Census tracts are the smallest administrative divisions that provide socio-economic and demographic data. They are highly useful for statistical and spatial analysis, offering a robust and reliable set of information at a fine geographical scale.
census
brazil
sao-paulo
data-science
data-visualization
maps
leaflet
ggplot2
Author

Vinicius Oike

Published

June 14, 2024

Understanding Census Tracts in Brazil

Census tracts are the smallest administrative areas for which socioeconomic and demographic data are available. Broadly speaking, census tracts are small areas that exhibit similar socioeconomic and demographic patterns. In another post, I presented all of the Brazilian administrative and statistical subdivisions.

Census tracts are the strata used by National Bureau of Statistics and Geography (IBGE) in their decennial Census. The shape of each census tract usually respects administrative borders, land barriers, public spaces (e.g. parks, beaches, etc.), and follows the shape of roads, highways, or city blocks.

Though they are typically small, census tracts size vary. Large plots of uninhabited land are commonly grouped into a single tract. In dense urban areas, census tracts are very small.

Census tracts exhibit relatively homogeneous socioeconomic and demographic characteristics. This makes census tracts a very useful statistical tool in regression analysis and classification.

The map below shows the 2022 census tracts in Curitiba, a major city in the Southern part of Brazil.

Code
curitiba_setores <- cur_setores %>%
  mutate(across(pop:dom_prt_ocup, as.numeric)) %>%
  mutate(
    area_km2 = as.numeric(area_km2),
    pop_dens_area = pop / area_km2,
    pop_dens_hh = pop / dom_prt_ocup
  )

labels <- sprintf(
  "<b>Code Tract<b/>: %s <br>
  <b>Code Subdistrict<b/>: %s <br>
  <b>Name Subdistrict<b/>: %s",
  curitiba_setores$code_tract,
  curitiba_setores$code_subdistrict,
  curitiba_setores$name_subdistrict
)

labels <- lapply(labels, htmltools::HTML)

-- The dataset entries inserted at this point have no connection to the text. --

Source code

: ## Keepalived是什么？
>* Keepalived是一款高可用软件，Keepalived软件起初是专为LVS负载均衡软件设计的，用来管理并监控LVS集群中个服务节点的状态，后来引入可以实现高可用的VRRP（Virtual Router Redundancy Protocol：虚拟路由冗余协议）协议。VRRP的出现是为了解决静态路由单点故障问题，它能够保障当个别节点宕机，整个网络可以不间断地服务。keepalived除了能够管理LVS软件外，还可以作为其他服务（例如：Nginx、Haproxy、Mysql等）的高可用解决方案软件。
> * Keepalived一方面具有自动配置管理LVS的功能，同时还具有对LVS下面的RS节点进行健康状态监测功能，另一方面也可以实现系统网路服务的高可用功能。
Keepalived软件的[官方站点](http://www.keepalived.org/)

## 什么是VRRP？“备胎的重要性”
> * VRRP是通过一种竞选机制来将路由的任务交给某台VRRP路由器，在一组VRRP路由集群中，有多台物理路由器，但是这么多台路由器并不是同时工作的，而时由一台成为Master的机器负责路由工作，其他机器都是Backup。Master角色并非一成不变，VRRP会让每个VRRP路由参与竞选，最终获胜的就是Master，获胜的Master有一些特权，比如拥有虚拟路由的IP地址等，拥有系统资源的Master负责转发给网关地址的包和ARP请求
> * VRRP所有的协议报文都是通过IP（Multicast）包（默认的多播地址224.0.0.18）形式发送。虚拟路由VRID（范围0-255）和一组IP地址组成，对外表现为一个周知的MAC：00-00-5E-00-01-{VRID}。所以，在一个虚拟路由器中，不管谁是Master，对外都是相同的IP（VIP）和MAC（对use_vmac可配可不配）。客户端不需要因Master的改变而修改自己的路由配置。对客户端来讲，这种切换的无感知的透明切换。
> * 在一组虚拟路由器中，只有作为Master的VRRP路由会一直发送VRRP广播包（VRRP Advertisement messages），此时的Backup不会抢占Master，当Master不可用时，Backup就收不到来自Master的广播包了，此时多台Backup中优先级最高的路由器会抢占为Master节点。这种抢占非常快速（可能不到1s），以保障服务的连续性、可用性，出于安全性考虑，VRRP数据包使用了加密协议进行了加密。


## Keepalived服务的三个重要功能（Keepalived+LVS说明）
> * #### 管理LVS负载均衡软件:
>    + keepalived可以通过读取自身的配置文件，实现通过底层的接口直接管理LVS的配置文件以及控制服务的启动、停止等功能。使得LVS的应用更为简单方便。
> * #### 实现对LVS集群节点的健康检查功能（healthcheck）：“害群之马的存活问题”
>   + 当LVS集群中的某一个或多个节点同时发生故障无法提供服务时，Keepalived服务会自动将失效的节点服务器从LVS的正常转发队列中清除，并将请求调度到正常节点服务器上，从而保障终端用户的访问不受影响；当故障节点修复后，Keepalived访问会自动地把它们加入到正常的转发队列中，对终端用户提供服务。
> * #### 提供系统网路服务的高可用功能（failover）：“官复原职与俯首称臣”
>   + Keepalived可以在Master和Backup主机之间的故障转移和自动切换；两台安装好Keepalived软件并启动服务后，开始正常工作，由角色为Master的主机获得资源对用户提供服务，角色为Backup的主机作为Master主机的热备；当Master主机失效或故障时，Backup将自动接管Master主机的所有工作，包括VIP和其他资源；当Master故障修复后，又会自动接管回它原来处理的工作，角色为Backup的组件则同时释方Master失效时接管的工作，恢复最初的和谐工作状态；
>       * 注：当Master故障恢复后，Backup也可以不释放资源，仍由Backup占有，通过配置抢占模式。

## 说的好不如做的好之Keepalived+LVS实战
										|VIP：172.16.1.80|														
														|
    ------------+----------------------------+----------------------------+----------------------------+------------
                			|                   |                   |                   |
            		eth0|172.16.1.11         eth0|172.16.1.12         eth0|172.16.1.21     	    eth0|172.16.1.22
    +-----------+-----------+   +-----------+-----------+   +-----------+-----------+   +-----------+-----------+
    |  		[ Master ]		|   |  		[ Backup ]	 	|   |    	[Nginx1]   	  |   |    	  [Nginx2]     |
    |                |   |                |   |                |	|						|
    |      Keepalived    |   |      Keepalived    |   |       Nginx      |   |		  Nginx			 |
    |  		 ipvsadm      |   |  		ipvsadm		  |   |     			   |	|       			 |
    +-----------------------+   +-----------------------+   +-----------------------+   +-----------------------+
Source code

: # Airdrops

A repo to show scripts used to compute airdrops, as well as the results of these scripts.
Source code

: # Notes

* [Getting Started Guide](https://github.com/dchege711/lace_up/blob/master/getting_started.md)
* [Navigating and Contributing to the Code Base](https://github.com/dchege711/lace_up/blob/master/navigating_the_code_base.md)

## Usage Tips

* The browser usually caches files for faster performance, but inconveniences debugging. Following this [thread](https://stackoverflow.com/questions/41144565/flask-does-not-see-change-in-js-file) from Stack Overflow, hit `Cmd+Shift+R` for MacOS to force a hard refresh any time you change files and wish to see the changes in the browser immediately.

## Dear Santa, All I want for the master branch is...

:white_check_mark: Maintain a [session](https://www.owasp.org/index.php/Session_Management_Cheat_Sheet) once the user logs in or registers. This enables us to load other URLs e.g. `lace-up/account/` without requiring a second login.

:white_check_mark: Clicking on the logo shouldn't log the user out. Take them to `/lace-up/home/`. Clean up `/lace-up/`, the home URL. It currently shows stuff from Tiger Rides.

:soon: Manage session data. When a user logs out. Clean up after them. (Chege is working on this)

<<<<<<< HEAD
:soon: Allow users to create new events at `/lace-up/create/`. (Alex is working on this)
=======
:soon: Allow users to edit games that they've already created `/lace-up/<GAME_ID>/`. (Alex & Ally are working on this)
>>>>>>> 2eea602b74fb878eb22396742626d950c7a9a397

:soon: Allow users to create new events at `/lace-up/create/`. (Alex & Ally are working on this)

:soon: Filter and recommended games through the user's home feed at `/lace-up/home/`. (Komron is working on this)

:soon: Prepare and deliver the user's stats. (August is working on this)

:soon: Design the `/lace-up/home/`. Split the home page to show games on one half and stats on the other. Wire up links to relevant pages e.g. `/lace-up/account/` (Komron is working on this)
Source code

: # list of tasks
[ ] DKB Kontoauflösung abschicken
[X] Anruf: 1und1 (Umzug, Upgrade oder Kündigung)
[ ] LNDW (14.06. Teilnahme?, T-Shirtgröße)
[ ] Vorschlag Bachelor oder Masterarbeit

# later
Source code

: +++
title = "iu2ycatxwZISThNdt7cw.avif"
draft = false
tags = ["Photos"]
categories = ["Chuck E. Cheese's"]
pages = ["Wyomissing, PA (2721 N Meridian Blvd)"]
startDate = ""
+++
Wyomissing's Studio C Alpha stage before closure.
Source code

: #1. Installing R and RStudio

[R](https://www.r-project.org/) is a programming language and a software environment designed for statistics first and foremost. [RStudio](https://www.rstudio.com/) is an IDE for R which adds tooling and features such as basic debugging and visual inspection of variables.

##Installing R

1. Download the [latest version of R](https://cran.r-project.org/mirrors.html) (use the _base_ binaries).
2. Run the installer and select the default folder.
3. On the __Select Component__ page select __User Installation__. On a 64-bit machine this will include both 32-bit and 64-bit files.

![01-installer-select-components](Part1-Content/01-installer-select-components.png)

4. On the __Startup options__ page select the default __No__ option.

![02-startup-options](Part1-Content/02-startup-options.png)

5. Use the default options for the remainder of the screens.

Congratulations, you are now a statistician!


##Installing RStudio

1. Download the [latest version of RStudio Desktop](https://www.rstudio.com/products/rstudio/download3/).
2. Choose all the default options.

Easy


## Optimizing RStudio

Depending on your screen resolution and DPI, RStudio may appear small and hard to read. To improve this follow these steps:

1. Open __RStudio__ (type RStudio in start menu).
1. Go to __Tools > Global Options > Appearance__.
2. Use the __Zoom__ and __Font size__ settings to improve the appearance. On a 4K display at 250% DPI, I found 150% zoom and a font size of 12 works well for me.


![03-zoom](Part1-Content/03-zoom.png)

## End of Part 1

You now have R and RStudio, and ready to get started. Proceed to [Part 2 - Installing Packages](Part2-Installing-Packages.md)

# center <- curitiba_setores %>%
#   summarise(geom = st_union(.)) %>%
#   st_centroid() %>%
#   st_coordinates()

curitiba_center <- c("lng" = -49.28824, "lat" = -25.47788)

leaflet(curitiba_setores) |> 
  addTiles() |> 
  addPolygons(weight = 2, fillColor = "gray80", color = "#feb24c", label = labels) |> 
  addProviderTiles(provider = "CartoDB.Positron") |> 
  setView(curitiba_center[[1]], curitiba_center[[2]], zoom = 15)

Getting the data

IBGE

The data can be downloaded from IBGE’s website.

geobr

The package geobr (available for both Python and R) provides a convenient way to import census tracts directly into a session. The example code below shows how to import the most recent shape file for São Paulo’s census tracts1.

# Import census tracts for São Paulo
spo_tract <- geobr::read_census_tract(3550308, year = 2022)

Using census tracts

Census tracts come with a large variety of socioeconomic and demographic data. The 2022 Census currently only has a limited set of variables, that include total population and the total number of households. More data should be released in the future.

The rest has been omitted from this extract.